Could you print the lines below exactly, from the one holding "## Versioning" through the last line, with no other output?
DATA FOR ANALYSIS Start Marker
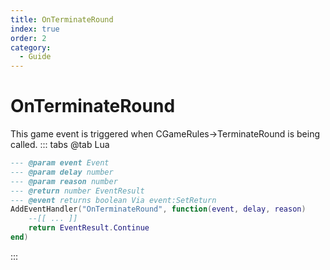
 ```yaml
---
title: OnTerminateRound
index: true
order: 2
category:
  - Guide
---
```


# OnTerminateRound
This game event is triggered when CGameRules->TerminateRound is being called.
::: tabs
@tab Lua
```lua
--- @param event Event
--- @param delay number
--- @param reason number
--- @return number EventResult
--- @event returns boolean Via event:SetReturn
AddEventHandler("OnTerminateRound", function(event, delay, reason)
    --[[ ... ]]
    return EventResult.Continue
end)
```

:::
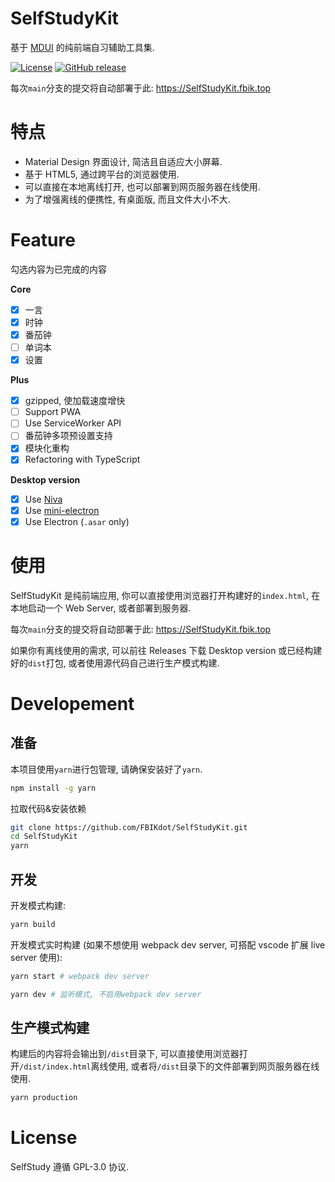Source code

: # SelfStudyKit

基于 [MDUI](https://github.com/zdhxiong/mdui) 的纯前端自习辅助工具集.

[![License](https://img.shields.io/github/license/FBIKdot/SelfStudyKit?color=blue)](https://github.com/FBIKdot/SelfStudyKit)
[![GitHub release](https://img.shields.io/github/v/release/FBIKdot/SelfStudyKit)](https://github.com/FBIKdot/SelfStudyKit/releases)

每次`main`分支的提交将自动部署于此: <https://SelfStudyKit.fbik.top>

# 特点

-   Material Design 界面设计, 简洁且自适应大小屏幕.
-   基于 HTML5, 通过跨平台的浏览器使用.
-   可以直接在本地离线打开, 也可以部署到网页服务器在线使用.
-   为了增强离线的便携性, 有桌面版, 而且文件大小不大.

# Feature

勾选内容为已完成的内容

**Core**

-   [x] 一言
-   [x] 时钟
-   [x] 番茄钟
-   [ ] 单词本
-   [x] 设置

**Plus**

-   [x] gzipped, 使加载速度增快
-   [ ] Support PWA
-   [ ] Use ServiceWorker API
-   [ ] 番茄钟多项预设置支持
-   [x] 模块化重构
-   [x] Refactoring with TypeScript

**Desktop version**

-   [x] Use [Niva](https://github.com/bramblex/niva)
-   [x] Use [mini-electron](https://github.com/weolar/miniblink49#mini-electron)
-   [x] Use Electron (`.asar` only)

# 使用

SelfStudyKit 是纯前端应用, 你可以直接使用浏览器打开构建好的`index.html`, 在本地启动一个 Web Server, 或者部署到服务器.

每次`main`分支的提交将自动部署于此: <https://SelfStudyKit.fbik.top>

如果你有离线使用的需求, 可以前往 Releases 下载 Desktop version 或已经构建好的`dist`打包, 或者使用源代码自己进行生产模式构建.

# Developement

## 准备

本项目使用`yarn`进行包管理, 请确保安装好了`yarn`.

```bash
npm install -g yarn
```

拉取代码&安装依赖

```bash
git clone https://github.com/FBIKdot/SelfStudyKit.git
cd SelfStudyKit
yarn
```

## 开发

开发模式构建:

```bash
yarn build
```

开发模式实时构建 (如果不想使用 webpack dev server, 可搭配 vscode 扩展 live server 使用):

```bash
yarn start # webpack dev server

yarn dev # 监听模式, 不启用webpack dev server
```

## 生产模式构建

构建后的内容将会输出到`/dist`目录下, 可以直接使用浏览器打开`/dist/index.html`离线使用, 或者将`/dist`目录下的文件部署到网页服务器在线使用.

```bash
yarn production
```

# License

SelfStudy 遵循 GPL-3.0 协议.
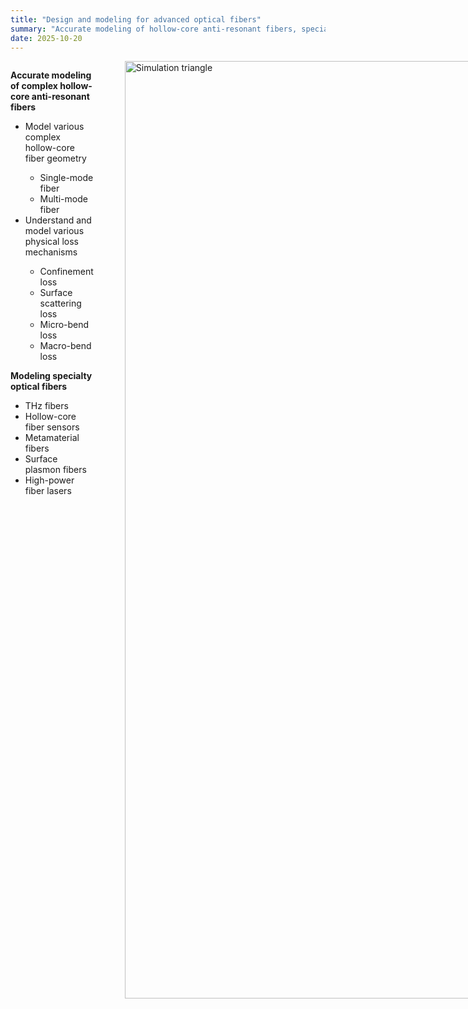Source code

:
 ```yaml
---
title: "Design and modeling for advanced optical fibers"
summary: "Accurate modeling of hollow-core anti-resonant fibers, specialty fibers, and ML-based optimization."
date: 2025-10-20
---
```


<div style="display: flex; align-items: flex-start; gap: 50px;">

  <div style="flex: 3;">
    <p><strong>Accurate modeling of complex hollow-core anti-resonant fibers</strong></p>
    <ul>
      <li>Model various complex hollow-core fiber geometry</li>
      <ul>
        <li>Single-mode fiber</li>
        <li>Multi-mode fiber</li>
      </ul>
      <li>Understand and model various physical loss mechanisms</li>
      <ul>
        <li>Confinement loss</li>
        <li>Surface scattering loss</li>
        <li>Micro-bend loss</li>
        <li>Macro-bend loss</li>
      </ul>
    </ul>
    <p><strong>Modeling specialty optical fibers</strong></p>
    <ul>
      <li>THz fibers</li>
      <li>Hollow-core fiber sensors</li>
      <li>Metamaterial fibers</li>
      <li>Surface plasmon fibers</li>
      <li>High-power fiber lasers</li>
    </ul>
  </div>

  <div style="flex: 1;">
    <img src="featured.png" alt="Simulation triangle" style="width:1500px; margin:0;">
  </div>

</div>
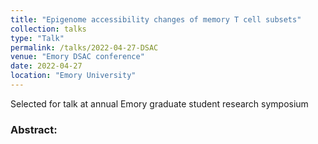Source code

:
 ```yaml
---
title: "Epigenome accessibility changes of memory T cell subsets"
collection: talks
type: "Talk"
permalink: /talks/2022-04-27-DSAC
venue: "Emory DSAC conference"
date: 2022-04-27
location: "Emory University"
---
```


Selected for talk at annual Emory graduate student research symposium

### Abstract:



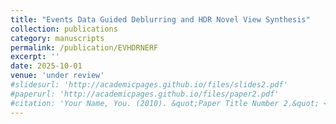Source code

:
 ```yaml
---
title: "Events Data Guided Deblurring and HDR Novel View Synthesis"
collection: publications
category: manuscripts
permalink: /publication/EVHDRNERF
excerpt: ''
date: 2025-10-01
venue: 'under review'
#slidesurl: 'http://academicpages.github.io/files/slides2.pdf'
#paperurl: 'http://academicpages.github.io/files/paper2.pdf'
#citation: 'Your Name, You. (2010). &quot;Paper Title Number 2.&quot; <i>Journal 1</i>. 1(2).'
---
```


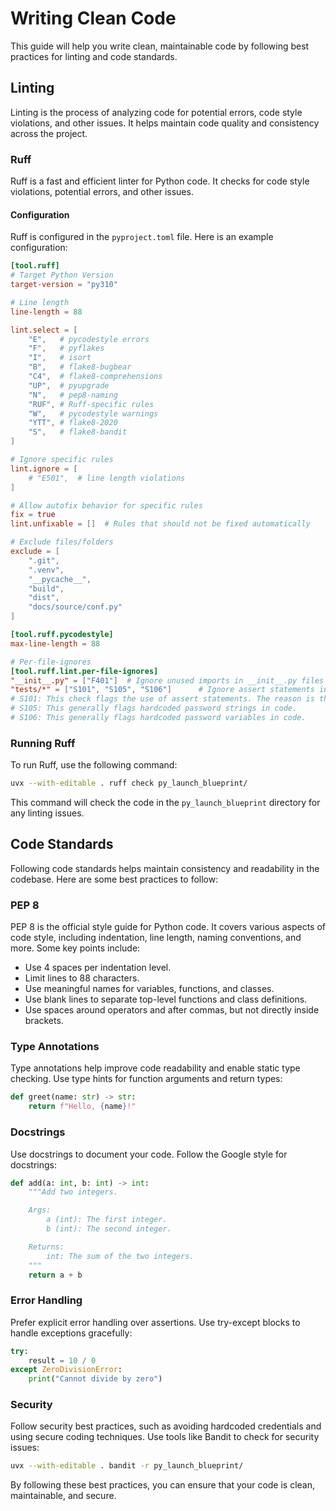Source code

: # Writing Clean Code

This guide will help you write clean, maintainable code by following best practices for linting and code standards.

## Linting

Linting is the process of analyzing code for potential errors, code style violations, and other issues. It helps maintain code quality and consistency across the project.

### Ruff

Ruff is a fast and efficient linter for Python code. It checks for code style violations, potential errors, and other issues.

#### Configuration

Ruff is configured in the `pyproject.toml` file. Here is an example configuration:

```toml
[tool.ruff]
# Target Python Version
target-version = "py310"

# Line length
line-length = 88

lint.select = [
    "E",   # pycodestyle errors
    "F",   # pyflakes
    "I",   # isort
    "B",   # flake8-bugbear
    "C4",  # flake8-comprehensions
    "UP",  # pyupgrade
    "N",   # pep8-naming
    "RUF", # Ruff-specific rules
    "W",   # pycodestyle warnings
    "YTT", # flake8-2020
    "S",   # flake8-bandit
]

# Ignore specific rules
lint.ignore = [
    # "E501",  # line length violations
]

# Allow autofix behavior for specific rules
fix = true
lint.unfixable = []  # Rules that should not be fixed automatically

# Exclude files/folders
exclude = [
    ".git",
    ".venv",
    "__pycache__",
    "build",
    "dist",
    "docs/source/conf.py"
]

[tool.ruff.pycodestyle]
max-line-length = 88

# Per-file-ignores
[tool.ruff.lint.per-file-ignores]
"__init__.py" = ["F401"]  # Ignore unused imports in __init__.py files
"tests/*" = ["S101", "S105", "S106"]      # Ignore assert statements in tests
# S101: This check flags the use of assert statements. The reason is that assert statements are removed when Python code is optimized (run with the -O flag), which can lead to security vulnerabilities if assert is used for security checks.
# S105: This generally flags hardcoded password strings in code.
# S106: This generally flags hardcoded password variables in code.
```

### Running Ruff

To run Ruff, use the following command:

```bash
uvx --with-editable . ruff check py_launch_blueprint/
```

This command will check the code in the `py_launch_blueprint` directory for any linting issues.

## Code Standards

Following code standards helps maintain consistency and readability in the codebase. Here are some best practices to follow:

### PEP 8

PEP 8 is the official style guide for Python code. It covers various aspects of code style, including indentation, line length, naming conventions, and more. Some key points include:

- Use 4 spaces per indentation level.
- Limit lines to 88 characters.
- Use meaningful names for variables, functions, and classes.
- Use blank lines to separate top-level functions and class definitions.
- Use spaces around operators and after commas, but not directly inside brackets.

### Type Annotations

Type annotations help improve code readability and enable static type checking. Use type hints for function arguments and return types:

```python
def greet(name: str) -> str:
    return f"Hello, {name}!"
```

### Docstrings

Use docstrings to document your code. Follow the Google style for docstrings:

```python
def add(a: int, b: int) -> int:
    """Add two integers.

    Args:
        a (int): The first integer.
        b (int): The second integer.

    Returns:
        int: The sum of the two integers.
    """
    return a + b
```

### Error Handling

Prefer explicit error handling over assertions. Use try-except blocks to handle exceptions gracefully:

```python
try:
    result = 10 / 0
except ZeroDivisionError:
    print("Cannot divide by zero")
```

### Security

Follow security best practices, such as avoiding hardcoded credentials and using secure coding techniques. Use tools like Bandit to check for security issues:

```bash
uvx --with-editable . bandit -r py_launch_blueprint/
```

By following these best practices, you can ensure that your code is clean, maintainable, and secure.
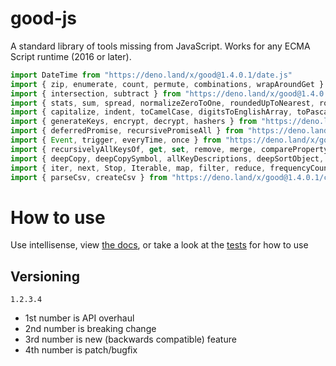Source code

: # good-js

A standard library of tools missing from JavaScript. Works for any ECMA Script runtime (2016 or later).

```js
import DateTime from "https://deno.land/x/good@1.4.0.1/date.js"
import { zip, enumerate, count, permute, combinations, wrapAroundGet } from "https://deno.land/x/good@1.4.0.1/array.js"
import { intersection, subtract } from "https://deno.land/x/good@1.4.0.1/set.js"
import { stats, sum, spread, normalizeZeroToOne, roundedUpToNearest, roundedDownToNearest } from "https://deno.land/x/good@1.4.0.1/math.js"
import { capitalize, indent, toCamelCase, digitsToEnglishArray, toPascalCase, toKebabCase, toSnakeCase, toScreamingtoKebabCase, toScreamingtoSnakeCase, toRepresentation, toString, regex, escapeRegexMatch, escapeRegexReplace, extractFirst, isValidIdentifier } from "https://deno.land/x/good@1.4.0.1/string.js"
import { generateKeys, encrypt, decrypt, hashers } from "https://deno.land/x/good@1.4.0.1/encryption.js"
import { deferredPromise, recursivePromiseAll } from "https://deno.land/x/good@1.4.0.1/async.js"
import { Event, trigger, everyTime, once } from "https://deno.land/x/good@1.4.0.1/events.js"
import { recursivelyAllKeysOf, get, set, remove, merge, compareProperty } from "https://deno.land/x/good@1.4.0.1/object.js"
import { deepCopy, deepCopySymbol, allKeyDescriptions, deepSortObject, shallowSortObject, isGeneratorType,isAsyncIterable, isSyncIterable, isTechnicallyIterable, isSyncIterableObjectOrContainer } from "https://deno.land/x/good@1.4.0.1/value.js"
import { iter, next, Stop, Iterable, map, filter, reduce, frequencyCount, zip, count, enumerate, permute, combinations, slices, asyncIteratorToList, concurrentlyTransform, forkBy } from "https://deno.land/x/good@1.4.0.1/iterable.js"
import { parseCsv, createCsv } from "https://deno.land/x/good@1.4.0.1/csv.js"
```


# How to use

Use intellisense, view [the docs](https://deno.land/x/good?doc), or take a look at the [tests](https://github.com/jeff-hykin/good-js/tree/master/tests) for how to use

## Versioning

`1.2.3.4`
- 1st number is API overhaul
- 2nd number is breaking change
- 3rd number is new (backwards compatible) feature 
- 4th number is patch/bugfix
DATA FOR ANALYSIS End Marker
> **FINISHED EXERCISE**
## Versioning

`1.2.3.4`
- 1st number is API overhaul
- 2nd number is breaking change
- 3rd number is new (backwards compatible) feature 
- 4th number is patch/bugfix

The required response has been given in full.